2009 brought the joy back, as those who missed out on the first set, soon got another chance to re-live the magic with the release of 3833, Krusty Crab Adventures. LEGO Spongebob was back with a vengeance, and this time there was an all-new Paddy Wagon. My only gripe about this was the diner was very sparse in that it didn’t come with any guests or Squidward flipping paddies.
Sure enough, the set 3834, Good Neighbours at Bikini Bottom delivered an all-new Squidward. It was complete with a moulded head along with a newly designed pineapple and some added features for flipping burgers as well as a new mode of transport for Patrick.
By now, though, things had started turning stale in the LEGO Spongebob world. We really hadn’t seen anything new and certainly no new characters had arrived to speak of. So, LEGO took a break from these to give it a rest.

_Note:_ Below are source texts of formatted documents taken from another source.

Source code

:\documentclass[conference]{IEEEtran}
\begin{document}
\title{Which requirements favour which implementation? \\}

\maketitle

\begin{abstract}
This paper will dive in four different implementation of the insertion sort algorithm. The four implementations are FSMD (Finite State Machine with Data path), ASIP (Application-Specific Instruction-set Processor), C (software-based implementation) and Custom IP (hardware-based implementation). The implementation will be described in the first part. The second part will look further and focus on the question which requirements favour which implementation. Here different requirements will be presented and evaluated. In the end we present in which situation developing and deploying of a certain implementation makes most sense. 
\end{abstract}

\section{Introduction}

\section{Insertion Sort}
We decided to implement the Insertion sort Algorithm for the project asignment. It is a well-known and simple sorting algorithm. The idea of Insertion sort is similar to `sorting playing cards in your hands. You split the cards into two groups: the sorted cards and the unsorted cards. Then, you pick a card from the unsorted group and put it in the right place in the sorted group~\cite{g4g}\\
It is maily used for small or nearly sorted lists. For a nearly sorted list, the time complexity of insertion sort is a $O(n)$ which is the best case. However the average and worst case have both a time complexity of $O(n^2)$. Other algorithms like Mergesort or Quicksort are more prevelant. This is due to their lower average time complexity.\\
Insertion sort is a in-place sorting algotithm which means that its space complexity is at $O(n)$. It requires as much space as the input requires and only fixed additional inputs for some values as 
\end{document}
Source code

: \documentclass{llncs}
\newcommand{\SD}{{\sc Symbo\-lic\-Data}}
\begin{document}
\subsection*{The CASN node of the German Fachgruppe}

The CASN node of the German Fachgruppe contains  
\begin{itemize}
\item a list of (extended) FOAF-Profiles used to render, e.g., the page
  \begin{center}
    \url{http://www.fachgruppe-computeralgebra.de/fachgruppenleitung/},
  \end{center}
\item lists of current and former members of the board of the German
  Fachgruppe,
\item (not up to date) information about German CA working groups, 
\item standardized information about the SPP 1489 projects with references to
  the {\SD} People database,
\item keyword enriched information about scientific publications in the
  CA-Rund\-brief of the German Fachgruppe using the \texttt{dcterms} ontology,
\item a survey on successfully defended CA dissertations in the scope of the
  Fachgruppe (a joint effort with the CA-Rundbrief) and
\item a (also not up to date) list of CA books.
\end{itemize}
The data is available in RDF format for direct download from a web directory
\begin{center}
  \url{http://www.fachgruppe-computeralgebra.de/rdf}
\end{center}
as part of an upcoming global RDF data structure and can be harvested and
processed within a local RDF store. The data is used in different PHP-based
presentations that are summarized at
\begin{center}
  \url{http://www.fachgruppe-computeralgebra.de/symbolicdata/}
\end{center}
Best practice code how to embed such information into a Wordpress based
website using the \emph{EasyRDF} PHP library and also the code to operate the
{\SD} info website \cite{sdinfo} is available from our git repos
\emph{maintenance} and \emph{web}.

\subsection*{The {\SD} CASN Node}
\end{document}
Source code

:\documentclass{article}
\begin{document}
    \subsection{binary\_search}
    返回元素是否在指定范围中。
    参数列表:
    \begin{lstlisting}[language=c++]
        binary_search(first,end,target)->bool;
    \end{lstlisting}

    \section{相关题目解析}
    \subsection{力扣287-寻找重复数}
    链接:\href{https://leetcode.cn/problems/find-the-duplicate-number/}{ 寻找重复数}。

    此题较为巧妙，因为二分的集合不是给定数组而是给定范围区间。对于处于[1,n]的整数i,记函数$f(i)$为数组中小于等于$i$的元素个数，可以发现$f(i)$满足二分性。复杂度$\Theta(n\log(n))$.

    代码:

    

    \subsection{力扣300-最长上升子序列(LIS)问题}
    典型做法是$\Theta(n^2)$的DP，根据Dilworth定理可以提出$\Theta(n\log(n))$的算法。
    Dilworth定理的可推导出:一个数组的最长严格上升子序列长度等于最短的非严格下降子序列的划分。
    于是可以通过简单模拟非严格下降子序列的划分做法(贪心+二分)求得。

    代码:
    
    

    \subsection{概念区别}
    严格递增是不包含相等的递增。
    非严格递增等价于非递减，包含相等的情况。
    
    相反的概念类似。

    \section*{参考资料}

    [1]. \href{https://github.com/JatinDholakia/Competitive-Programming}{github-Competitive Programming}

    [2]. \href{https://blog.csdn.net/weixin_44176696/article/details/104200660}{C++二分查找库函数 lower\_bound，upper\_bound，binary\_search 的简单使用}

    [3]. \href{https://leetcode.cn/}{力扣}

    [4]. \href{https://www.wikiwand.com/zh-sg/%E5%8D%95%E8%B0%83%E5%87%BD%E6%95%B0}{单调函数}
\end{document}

It wasn’t until 2011 before we started seeing LEGO Spongebob sets again. To kick it off, we had the Heroic Heroes of the Deep, set no. 3815. While I loved the idea of this set, I thought the boat was a bit of a letdown. Don’t get me wrong, I thought the figures were great, and Plankton’s sub suit was good. I just thought it lacked something (I’d seen Batman and I expected more)…
… like the Glove World, set no. 3816 offered. It was a fairground with a Ferris wheel, and for those who missed out on getting the Sandy character, this was a cheaper alternative. It even came with an ice-cream vendor and over indulging Patrick. Heck, even the Ferris wheel had charm. With a ticket booth and a rotating gate, who wouldn’t want this set?
One of the most unusual sets that ever graced this series was that of the 3817, The Flying Dutchman. Before you say it, it has nothing to do with the Pirates of the Caribbean (film series).
This was based on the cartoon episode “Squidward the Unfriendly Ghost”. He also appeared in a few other episodes in that season. It came with the ghostly pirate, his ship and a small island. Once again Bob & Patrick were suitable dressed, only as pirates this time. The accessories included many items including a treasure map, chest, a working cannon and swords, to help ward-off the evil ghost captain.
LEGO really went all out on this set, and I liked it very much. It’s a pity it wasn’t a bigger set as by now Spongebob sets was starting to wind down.
The last set in the series was that of 3818, Bikini Bottom Undersea Party. The set included 4 minifigures, Bob, Mrs. Puff, Squidward, Patrick – five, if you include Gary, and was a fitting end to the series. It was released in 2012 and it was considered one of the more popular LEGO Spongebob sets to get.
It included a more detailed house and the smaller builds included a juice bar, Patrick’s DJ booth, round-a-bout, sea-saw and an ejecting bed. I especially liked Patrick’s spinning records and sub woofers.
LEGO Spongebob sets were a great way of re-living the cartoon. Basically they were colourful & entertaining to build, had many fun features and characters to boot.
Like I said previously, there were 14 sets made of this theme in total, and at one stage I had all 14. But you know you have to grow up sometime and it pains me to say, I kept only one.
I think the younger/older generation would love to see a series like this return as it reminds us of a simpler time, before mobile phones! I still see an odd episode here and there, and yes, it still makes me laugh.